Além do grande sofrimento de ver a má atitude de seus discípulos, São João Batista foi alvo do ódio de Herodíades, a qual queria matá-lo. Entretanto não o conseguia, "pois Herodes temia João, sabendo que era um homem justo e santo, e até lhe dava proteção. Ele gostava muito de ouvi-lo, mas ficava desconcertado" (Mc 6, 20). Por ocasião de seu aniversário, Antipas ofereceu um banquete aos principais da Galileia. A festa realizou-se numa das esplêndidas salas da Fortaleza de Maqueronte. Herodíades possuía uma filha chamada Salomé, que ela tivera de seu casamento legítimo com Herodes Filipe.
Em determinado momento da festa, Salomé entrou na sala e dançou. O mole e sensual Antipas disse à moça: "'Pede-me o que quiseres, e eu te darei". E fez até um juramento: "Eu te darei qualquer coisa que me pedires, ainda que seja a metade do meu reino." Ela saiu e perguntou à mãe: "Que devo pedir?" A mãe respondeu: "A cabeça de João Batista."

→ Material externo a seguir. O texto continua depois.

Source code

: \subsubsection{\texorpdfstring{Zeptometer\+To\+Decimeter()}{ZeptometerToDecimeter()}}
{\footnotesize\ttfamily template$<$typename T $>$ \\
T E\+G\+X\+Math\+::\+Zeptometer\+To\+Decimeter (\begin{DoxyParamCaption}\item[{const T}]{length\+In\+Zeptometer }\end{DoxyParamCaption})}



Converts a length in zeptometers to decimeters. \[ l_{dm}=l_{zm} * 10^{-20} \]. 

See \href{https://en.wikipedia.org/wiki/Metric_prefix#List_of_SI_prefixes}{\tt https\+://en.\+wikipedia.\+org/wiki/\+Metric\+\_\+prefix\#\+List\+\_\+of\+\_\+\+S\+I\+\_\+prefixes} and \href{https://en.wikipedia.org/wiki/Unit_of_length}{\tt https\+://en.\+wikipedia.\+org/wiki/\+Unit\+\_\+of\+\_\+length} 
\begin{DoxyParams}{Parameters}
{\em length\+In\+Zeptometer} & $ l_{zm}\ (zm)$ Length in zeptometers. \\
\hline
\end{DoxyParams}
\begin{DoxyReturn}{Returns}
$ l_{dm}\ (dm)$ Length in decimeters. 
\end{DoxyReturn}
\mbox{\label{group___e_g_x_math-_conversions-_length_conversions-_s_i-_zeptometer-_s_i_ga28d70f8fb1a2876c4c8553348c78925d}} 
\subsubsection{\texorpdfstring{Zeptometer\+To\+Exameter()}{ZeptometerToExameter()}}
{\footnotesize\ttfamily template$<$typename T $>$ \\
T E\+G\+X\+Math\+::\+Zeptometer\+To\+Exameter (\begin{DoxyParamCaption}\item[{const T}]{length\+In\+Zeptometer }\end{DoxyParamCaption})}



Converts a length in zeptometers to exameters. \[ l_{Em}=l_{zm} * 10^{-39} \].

"Voltando depressa para junto do rei, a moça pediu: ‘Quero que me dês agora, num prato, a cabeça de João Batista. Imediatamente, [Antipas] mandou um carrasco cortar e trazer a cabeça de João. O carrasco foi e, lá na prisão, cotou-lhe a cabeça, trouxe-a num prato e deu à moça. E ela a entregou a sua mãe. Quando os discípulos de João ficaram sabendo, vieram e pegaram o corpo dele e o puseram numa sepultura" (Mc 6, 22-25. 27-29).
Procuremos aumentar nossa devoção a São João Batista, o qual era a própria expressão da limpeza de alma, porque o puro detesta o sujo, o reto detesta o sinuoso, o corajoso aborrece o covarde. Nisso ele era a severidade, essa virtude pela qual se rejeita o que deve ser rejeitado.